▶ _Activity_: Only a number is required: the count of lines in the material below that contain "sich".

▶ _Provided information_:

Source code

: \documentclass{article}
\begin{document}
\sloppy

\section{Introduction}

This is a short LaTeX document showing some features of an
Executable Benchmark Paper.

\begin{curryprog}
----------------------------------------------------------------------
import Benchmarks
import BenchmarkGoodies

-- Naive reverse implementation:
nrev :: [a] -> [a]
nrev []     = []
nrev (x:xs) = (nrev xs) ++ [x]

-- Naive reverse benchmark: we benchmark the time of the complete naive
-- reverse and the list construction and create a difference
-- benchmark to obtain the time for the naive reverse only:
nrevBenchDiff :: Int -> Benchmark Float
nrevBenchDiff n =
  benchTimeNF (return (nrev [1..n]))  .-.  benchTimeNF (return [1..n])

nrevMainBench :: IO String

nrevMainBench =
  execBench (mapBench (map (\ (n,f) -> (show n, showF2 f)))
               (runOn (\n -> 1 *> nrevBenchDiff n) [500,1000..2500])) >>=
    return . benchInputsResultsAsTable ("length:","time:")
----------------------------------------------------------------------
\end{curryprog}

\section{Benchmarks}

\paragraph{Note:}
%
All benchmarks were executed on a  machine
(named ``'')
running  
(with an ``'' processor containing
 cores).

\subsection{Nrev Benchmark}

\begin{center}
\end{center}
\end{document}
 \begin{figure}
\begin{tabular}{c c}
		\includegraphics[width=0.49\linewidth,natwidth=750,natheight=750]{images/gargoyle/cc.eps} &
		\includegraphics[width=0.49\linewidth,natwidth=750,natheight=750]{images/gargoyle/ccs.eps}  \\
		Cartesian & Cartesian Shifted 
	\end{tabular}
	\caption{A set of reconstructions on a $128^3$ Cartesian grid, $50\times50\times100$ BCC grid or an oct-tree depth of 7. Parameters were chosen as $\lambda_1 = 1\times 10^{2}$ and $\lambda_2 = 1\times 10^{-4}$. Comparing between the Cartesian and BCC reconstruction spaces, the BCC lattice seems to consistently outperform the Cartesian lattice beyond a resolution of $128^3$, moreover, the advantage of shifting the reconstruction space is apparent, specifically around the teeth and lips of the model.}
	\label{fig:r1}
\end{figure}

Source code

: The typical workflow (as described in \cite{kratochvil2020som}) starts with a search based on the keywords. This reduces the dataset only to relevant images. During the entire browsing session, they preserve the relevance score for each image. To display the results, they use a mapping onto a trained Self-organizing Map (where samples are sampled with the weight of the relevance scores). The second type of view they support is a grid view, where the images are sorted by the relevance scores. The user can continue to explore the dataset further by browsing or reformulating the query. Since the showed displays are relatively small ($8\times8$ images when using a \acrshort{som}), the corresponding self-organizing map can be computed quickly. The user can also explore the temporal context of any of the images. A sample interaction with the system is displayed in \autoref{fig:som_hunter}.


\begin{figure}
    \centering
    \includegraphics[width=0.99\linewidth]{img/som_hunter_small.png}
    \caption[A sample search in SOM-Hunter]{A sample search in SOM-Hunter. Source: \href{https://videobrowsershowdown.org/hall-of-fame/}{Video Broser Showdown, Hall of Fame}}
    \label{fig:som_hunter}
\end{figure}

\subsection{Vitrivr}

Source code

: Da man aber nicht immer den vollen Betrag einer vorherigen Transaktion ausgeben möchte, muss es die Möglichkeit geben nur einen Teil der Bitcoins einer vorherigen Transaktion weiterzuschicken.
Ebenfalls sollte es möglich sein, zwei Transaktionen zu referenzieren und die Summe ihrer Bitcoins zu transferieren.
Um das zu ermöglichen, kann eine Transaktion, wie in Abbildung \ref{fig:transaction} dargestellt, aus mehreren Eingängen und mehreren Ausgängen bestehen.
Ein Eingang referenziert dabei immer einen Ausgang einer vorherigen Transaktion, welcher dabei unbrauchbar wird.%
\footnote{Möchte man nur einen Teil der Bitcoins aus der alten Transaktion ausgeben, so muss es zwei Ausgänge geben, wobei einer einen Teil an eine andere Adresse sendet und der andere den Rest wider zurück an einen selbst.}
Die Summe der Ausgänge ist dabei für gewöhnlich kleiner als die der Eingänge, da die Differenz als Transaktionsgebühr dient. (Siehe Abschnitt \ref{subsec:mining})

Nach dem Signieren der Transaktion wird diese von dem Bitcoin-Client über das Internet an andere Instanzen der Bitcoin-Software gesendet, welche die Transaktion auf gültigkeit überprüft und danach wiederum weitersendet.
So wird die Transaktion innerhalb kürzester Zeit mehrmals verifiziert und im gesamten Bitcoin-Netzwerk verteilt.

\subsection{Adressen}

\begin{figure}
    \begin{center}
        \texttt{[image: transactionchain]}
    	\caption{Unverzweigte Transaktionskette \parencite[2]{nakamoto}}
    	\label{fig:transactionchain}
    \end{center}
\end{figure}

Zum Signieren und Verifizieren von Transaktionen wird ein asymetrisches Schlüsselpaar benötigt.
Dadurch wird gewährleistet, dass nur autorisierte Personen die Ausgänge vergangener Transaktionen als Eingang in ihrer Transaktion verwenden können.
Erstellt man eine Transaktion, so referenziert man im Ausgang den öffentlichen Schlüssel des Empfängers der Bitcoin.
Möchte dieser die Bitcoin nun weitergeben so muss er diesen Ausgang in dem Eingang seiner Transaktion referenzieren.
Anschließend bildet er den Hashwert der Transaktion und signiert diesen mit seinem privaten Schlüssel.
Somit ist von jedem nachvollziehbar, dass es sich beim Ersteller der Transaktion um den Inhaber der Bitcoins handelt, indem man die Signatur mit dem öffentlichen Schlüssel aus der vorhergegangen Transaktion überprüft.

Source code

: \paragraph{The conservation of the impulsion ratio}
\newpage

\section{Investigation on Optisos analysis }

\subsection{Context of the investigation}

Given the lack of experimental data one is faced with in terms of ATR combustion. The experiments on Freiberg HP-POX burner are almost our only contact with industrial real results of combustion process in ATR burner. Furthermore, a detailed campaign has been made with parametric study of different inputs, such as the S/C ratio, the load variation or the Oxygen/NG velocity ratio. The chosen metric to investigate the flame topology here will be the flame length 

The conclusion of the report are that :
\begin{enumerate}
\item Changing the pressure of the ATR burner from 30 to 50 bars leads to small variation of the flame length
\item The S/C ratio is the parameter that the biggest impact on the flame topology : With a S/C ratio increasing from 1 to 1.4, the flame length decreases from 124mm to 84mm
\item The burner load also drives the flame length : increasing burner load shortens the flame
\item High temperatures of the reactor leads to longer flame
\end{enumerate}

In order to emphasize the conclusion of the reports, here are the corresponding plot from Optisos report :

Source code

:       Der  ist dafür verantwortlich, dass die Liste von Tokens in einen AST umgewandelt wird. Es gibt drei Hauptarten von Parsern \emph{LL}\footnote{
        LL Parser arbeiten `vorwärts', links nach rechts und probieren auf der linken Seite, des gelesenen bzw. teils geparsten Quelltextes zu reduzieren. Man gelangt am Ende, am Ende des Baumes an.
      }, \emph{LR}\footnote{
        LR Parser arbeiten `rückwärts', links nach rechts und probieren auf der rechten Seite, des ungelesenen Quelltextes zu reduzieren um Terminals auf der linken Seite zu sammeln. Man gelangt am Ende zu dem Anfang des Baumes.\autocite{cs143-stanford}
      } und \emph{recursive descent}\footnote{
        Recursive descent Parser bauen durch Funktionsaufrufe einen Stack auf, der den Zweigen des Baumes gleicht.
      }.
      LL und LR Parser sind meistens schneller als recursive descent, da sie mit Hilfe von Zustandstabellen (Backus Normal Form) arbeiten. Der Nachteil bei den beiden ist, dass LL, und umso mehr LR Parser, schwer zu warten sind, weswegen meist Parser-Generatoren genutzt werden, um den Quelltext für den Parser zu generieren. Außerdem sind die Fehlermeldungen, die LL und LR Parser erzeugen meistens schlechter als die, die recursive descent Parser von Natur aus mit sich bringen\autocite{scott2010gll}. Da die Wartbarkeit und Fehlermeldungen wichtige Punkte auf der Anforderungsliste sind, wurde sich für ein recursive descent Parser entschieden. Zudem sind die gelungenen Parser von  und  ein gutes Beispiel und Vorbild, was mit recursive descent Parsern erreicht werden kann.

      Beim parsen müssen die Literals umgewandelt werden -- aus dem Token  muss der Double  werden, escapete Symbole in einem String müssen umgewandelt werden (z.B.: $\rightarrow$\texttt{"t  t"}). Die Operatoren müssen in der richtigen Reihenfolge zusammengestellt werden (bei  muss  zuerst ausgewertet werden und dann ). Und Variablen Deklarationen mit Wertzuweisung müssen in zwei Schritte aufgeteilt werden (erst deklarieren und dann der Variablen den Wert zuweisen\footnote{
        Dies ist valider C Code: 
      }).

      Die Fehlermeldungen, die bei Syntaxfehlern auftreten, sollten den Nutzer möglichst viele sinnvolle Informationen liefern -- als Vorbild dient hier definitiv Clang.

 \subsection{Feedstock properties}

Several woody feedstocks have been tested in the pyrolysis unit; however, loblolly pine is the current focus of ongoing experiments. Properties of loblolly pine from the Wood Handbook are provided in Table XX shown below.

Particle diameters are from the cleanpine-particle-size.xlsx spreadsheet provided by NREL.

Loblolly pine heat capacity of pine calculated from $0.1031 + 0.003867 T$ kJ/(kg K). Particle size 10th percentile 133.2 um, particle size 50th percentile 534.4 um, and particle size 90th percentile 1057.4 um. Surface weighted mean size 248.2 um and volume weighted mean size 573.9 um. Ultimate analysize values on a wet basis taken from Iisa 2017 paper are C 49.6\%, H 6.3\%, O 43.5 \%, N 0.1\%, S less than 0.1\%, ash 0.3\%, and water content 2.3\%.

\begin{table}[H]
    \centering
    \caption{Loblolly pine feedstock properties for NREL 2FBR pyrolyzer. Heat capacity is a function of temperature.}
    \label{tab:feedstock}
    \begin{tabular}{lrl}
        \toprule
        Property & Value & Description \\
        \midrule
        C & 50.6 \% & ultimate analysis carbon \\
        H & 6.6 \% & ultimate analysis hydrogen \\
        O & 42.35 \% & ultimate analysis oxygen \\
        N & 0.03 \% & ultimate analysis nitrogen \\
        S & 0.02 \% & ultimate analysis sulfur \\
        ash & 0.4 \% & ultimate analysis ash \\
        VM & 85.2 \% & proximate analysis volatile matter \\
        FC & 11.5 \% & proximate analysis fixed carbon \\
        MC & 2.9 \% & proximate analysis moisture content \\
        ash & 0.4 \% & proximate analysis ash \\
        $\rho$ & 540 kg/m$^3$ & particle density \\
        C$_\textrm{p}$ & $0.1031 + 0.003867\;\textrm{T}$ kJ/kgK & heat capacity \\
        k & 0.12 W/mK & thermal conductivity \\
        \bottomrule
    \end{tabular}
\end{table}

▶ _Expected output_: 2